Photo of Dr Vivienne Xiangwei Guo

Dr Vivienne Xiangwei Guo

Lecturer in Modern Chinese History

4289

01392 724289

I had studied international politics at Peking University, Waseda University and the London School of Economics and Political Science for my bachelor and master degrees. In 2015, I obtained my doctoral degree in history from King’s College London. Between 2014 and 2016, I worked as a research associate and taught modern Chinese history at the University of Cologne in Germany. And since September 2016, I joined the University of Exeter as a lecturer in modern Chinese history.

My research interests primarily lie in the social and political history of the Republican era, especially pertaining to the many and various political networks, societies and groups outside the aegis of the Nationalist Party and the Communist Party. I am interested more widely in Chinese intellectual and gender histories, in particular the circulation of ideas and movements in a global context.

Research interests

My research interests primarily lie in the social and political history of the Republican era, especially pertaining to the many and various political networks, societies and groups outside the aegis of the Nationalist Party and the Communist Party. I am interested more widely in Chinese intellectual and gender histories, in particular the circulation of ideas and movements in a global context.

My monograph Women and Politics in Wartime China places the sophisticated networks of Chinese elite women in the shifting geographical, social, cultural and political spaces of wartime China, where their political engagement, knowledge-making, and network-building in support of ‘national resistance and reconstruction’ unfolded. Examining the emergence, development, integration, and transformation of these networks as an unsettled, fragmented process - a process that moves beyond party ideologies and geopolitical borders, the monograph demonstrates the dynamics of war, spatiality, and identity.

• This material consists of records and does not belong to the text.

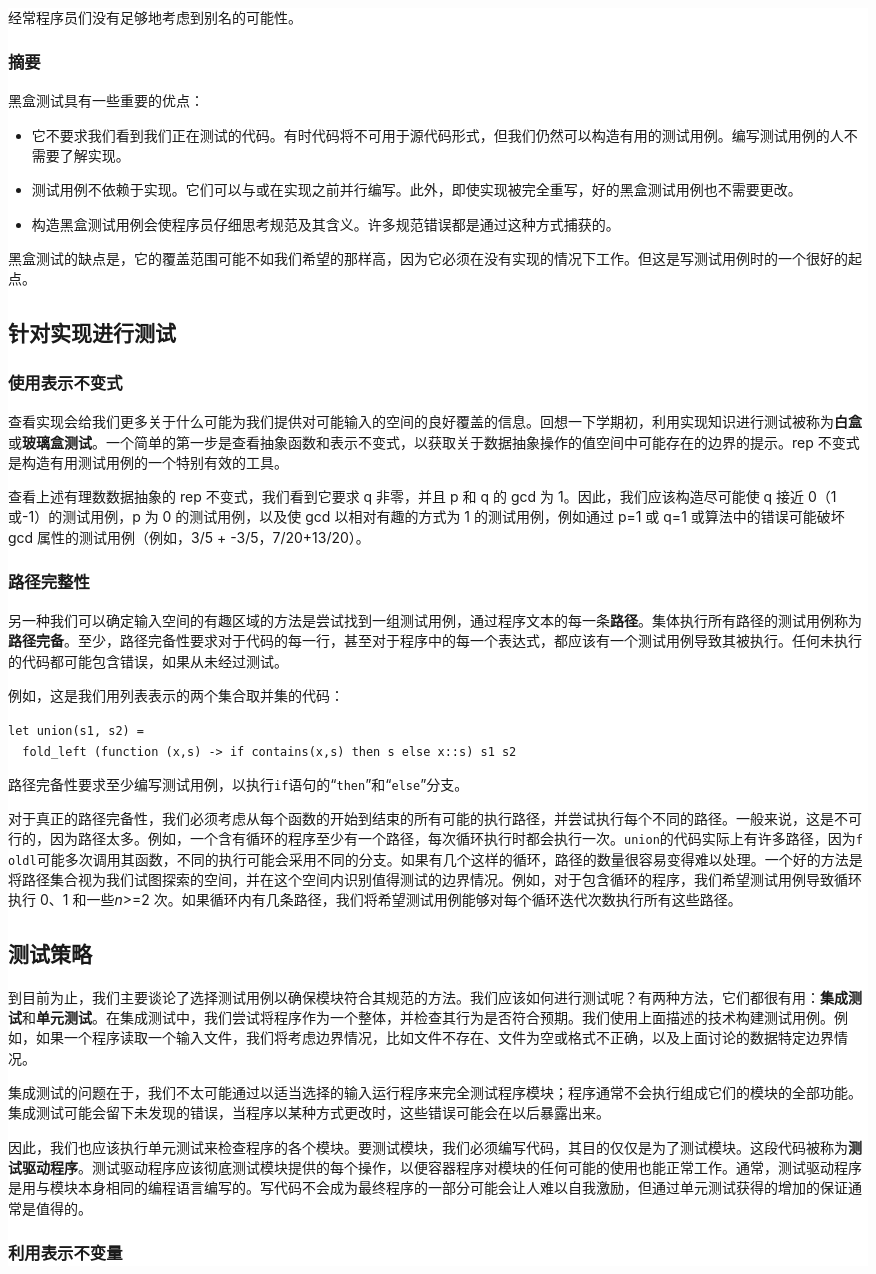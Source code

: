 经常程序员们没有足够地考虑到别名的可能性。

### 摘要

黑盒测试具有一些重要的优点：

+   它不要求我们看到我们正在测试的代码。有时代码将不可用于源代码形式，但我们仍然可以构造有用的测试用例。编写测试用例的人不需要了解实现。

+   测试用例不依赖于实现。它们可以与或在实现之前并行编写。此外，即使实现被完全重写，好的黑盒测试用例也不需要更改。

+   构造黑盒测试用例会使程序员仔细思考规范及其含义。许多规范错误都是通过这种方式捕获的。

黑盒测试的缺点是，它的覆盖范围可能不如我们希望的那样高，因为它必须在没有实现的情况下工作。但这是写测试用例时的一个很好的起点。

## 针对实现进行测试

### 使用表示不变式

查看实现会给我们更多关于什么可能为我们提供对可能输入的空间的良好覆盖的信息。回想一下学期初，利用实现知识进行测试被称为**白盒**或**玻璃盒测试**。一个简单的第一步是查看抽象函数和表示不变式，以获取关于数据抽象操作的值空间中可能存在的边界的提示。rep 不变式是构造有用测试用例的一个特别有效的工具。

查看上述有理数数据抽象的 rep 不变式，我们看到它要求 q 非零，并且 p 和 q 的 gcd 为 1。因此，我们应该构造尽可能使 q 接近 0（1 或-1）的测试用例，p 为 0 的测试用例，以及使 gcd 以相对有趣的方式为 1 的测试用例，例如通过 p=1 或 q=1 或算法中的错误可能破坏 gcd 属性的测试用例（例如，3/5 + -3/5，7/20+13/20）。

### 路径完整性

另一种我们可以确定输入空间的有趣区域的方法是尝试找到一组测试用例，通过程序文本的每一条**路径**。集体执行所有路径的测试用例称为**路径完备**。至少，路径完备性要求对于代码的每一行，甚至对于程序中的每一个表达式，都应该有一个测试用例导致其被执行。任何未执行的代码都可能包含错误，如果从未经过测试。

例如，这是我们用列表表示的两个集合取并集的代码：

```
let union(s1, s2) =
  fold_left (function (x,s) -> if contains(x,s) then s else x::s) s1 s2

```

路径完备性要求至少编写测试用例，以执行`if`语句的“`then`”和“`else`”分支。

对于真正的路径完备性，我们必须考虑从每个函数的开始到结束的所有可能的执行路径，并尝试执行每个不同的路径。一般来说，这是不可行的，因为路径太多。例如，一个含有循环的程序至少有一个路径，每次循环执行时都会执行一次。`union`的代码实际上有许多路径，因为`foldl`可能多次调用其函数，不同的执行可能会采用不同的分支。如果有几个这样的循环，路径的数量很容易变得难以处理。一个好的方法是将路径集合视为我们试图探索的空间，并在这个空间内识别值得测试的边界情况。例如，对于包含循环的程序，我们希望测试用例导致循环执行 0、1 和一些*n*>=2 次。如果循环内有几条路径，我们将希望测试用例能够对每个循环迭代次数执行所有这些路径。

## 测试策略

到目前为止，我们主要谈论了选择测试用例以确保模块符合其规范的方法。我们应该如何进行测试呢？有两种方法，它们都很有用：**集成测试**和**单元测试**。在集成测试中，我们尝试将程序作为一个整体，并检查其行为是否符合预期。我们使用上面描述的技术构建测试用例。例如，如果一个程序读取一个输入文件，我们将考虑边界情况，比如文件不存在、文件为空或格式不正确，以及上面讨论的数据特定边界情况。

集成测试的问题在于，我们不太可能通过以适当选择的输入运行程序来完全测试程序模块；程序通常不会执行组成它们的模块的全部功能。集成测试可能会留下未发现的错误，当程序以某种方式更改时，这些错误可能会在以后暴露出来。

因此，我们也应该执行单元测试来检查程序的各个模块。要测试模块，我们必须编写代码，其目的仅仅是为了测试模块。这段代码被称为**测试驱动程序**。测试驱动程序应该彻底测试模块提供的每个操作，以便容器程序对模块的任何可能的使用也能正常工作。通常，测试驱动程序是用与模块本身相同的编程语言编写的。写代码不会成为最终程序的一部分可能会让人难以自我激励，但通过单元测试获得的增加的保证通常是值得的。

### 利用表示不变量
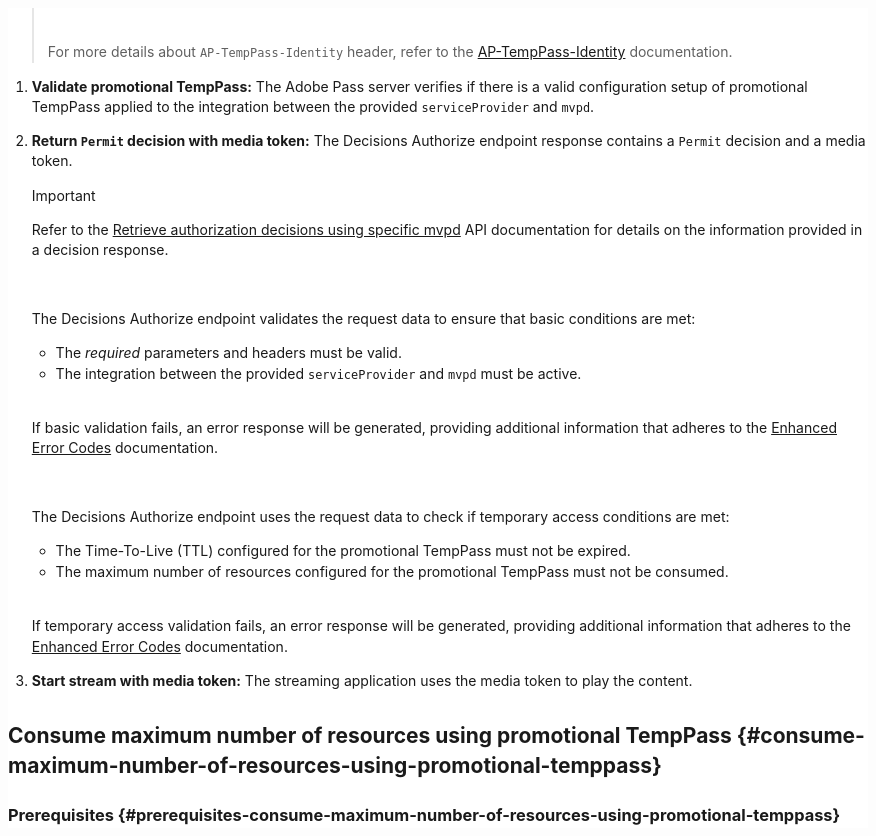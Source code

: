    > <br/>
   > 
   > For more details about `AP-TempPass-Identity` header, refer to the [AP-TempPass-Identity](../../appendix/headers/rest-api-v2-appendix-headers-ap-temppass-identity.md) documentation.

1. **Validate promotional TempPass:** The Adobe Pass server verifies if there is a valid configuration setup of promotional TempPass applied to the integration between the provided `serviceProvider` and `mvpd`.

1. **Return `Permit` decision with media token:** The Decisions Authorize endpoint response contains a `Permit` decision and a media token.

   >[!IMPORTANT]
   >
   > Refer to the [Retrieve authorization decisions using specific mvpd](../../apis/decisions-apis/rest-api-v2-decisions-apis-retrieve-authorization-decisions-using-specific-mvpd.md) API documentation for details on the information provided in a decision response.
   > 
   > <br/>
   > 
   > The Decisions Authorize endpoint validates the request data to ensure that basic conditions are met:
   >
   > * The _required_ parameters and headers must be valid.
   > * The integration between the provided `serviceProvider` and `mvpd` must be active.
   >
   > <br/>
   > 
   > If basic validation fails, an error response will be generated, providing additional information that adheres to the [Enhanced Error Codes](../../../enhanced-error-codes.md) documentation.
   >
   > <br/>
   > 
   > The Decisions Authorize endpoint uses the request data to check if temporary access conditions are met:
   >
   > * The Time-To-Live (TTL) configured for the promotional TempPass must not be expired.
   > * The maximum number of resources configured for the promotional TempPass must not be consumed.
   >
   > <br/>
   > 
   > If temporary access validation fails, an error response will be generated, providing additional information that adheres to the [Enhanced Error Codes](../../../enhanced-error-codes.md) documentation.

1. **Start stream with media token:** The streaming application uses the media token to play the content.

## Consume maximum number of resources using promotional TempPass {#consume-maximum-number-of-resources-using-promotional-temppass}

### Prerequisites {#prerequisites-consume-maximum-number-of-resources-using-promotional-temppass}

My current research investigates the intellectual and ideological aspects of Chinese warlordism. I am now working on a monograph that attempts to situate the study of warlordism against the backdrop of the Chinese enlightenment, downplay the differences between the “men of guns” and the “men of letters”, and thereby to redefine, recharacterize and reappraise “warlords” as active agents – the initiators – of China’s renewals.

 

External impact and engagement

Between 2009 and 2011, working as a freelance journalist for the BBC World Service, I have engaged in the translation and publication of news features in Chinese politics, culture, economy, military and foreign affairs. I also carried out a six-month China project for the Grimstone Foundation in 2010 and drafted a Guidebook of Shanghai to provide British investors with a particular view of China’s history, politics, economy and culture.

Teaching

  • Special Subject: China’s Intellectual Elites – Ideas and Networks, 1860s-1960s (Year 3)
  • Undergraduate dissertation supervision (Year 3)
  • Uses of the Past (Year 2)
  • Doing History (Year 2)
  • Sources and Skills: Women and Modern China (Year 1)
  • Understanding the Modern World (Year 1, 2016-2017)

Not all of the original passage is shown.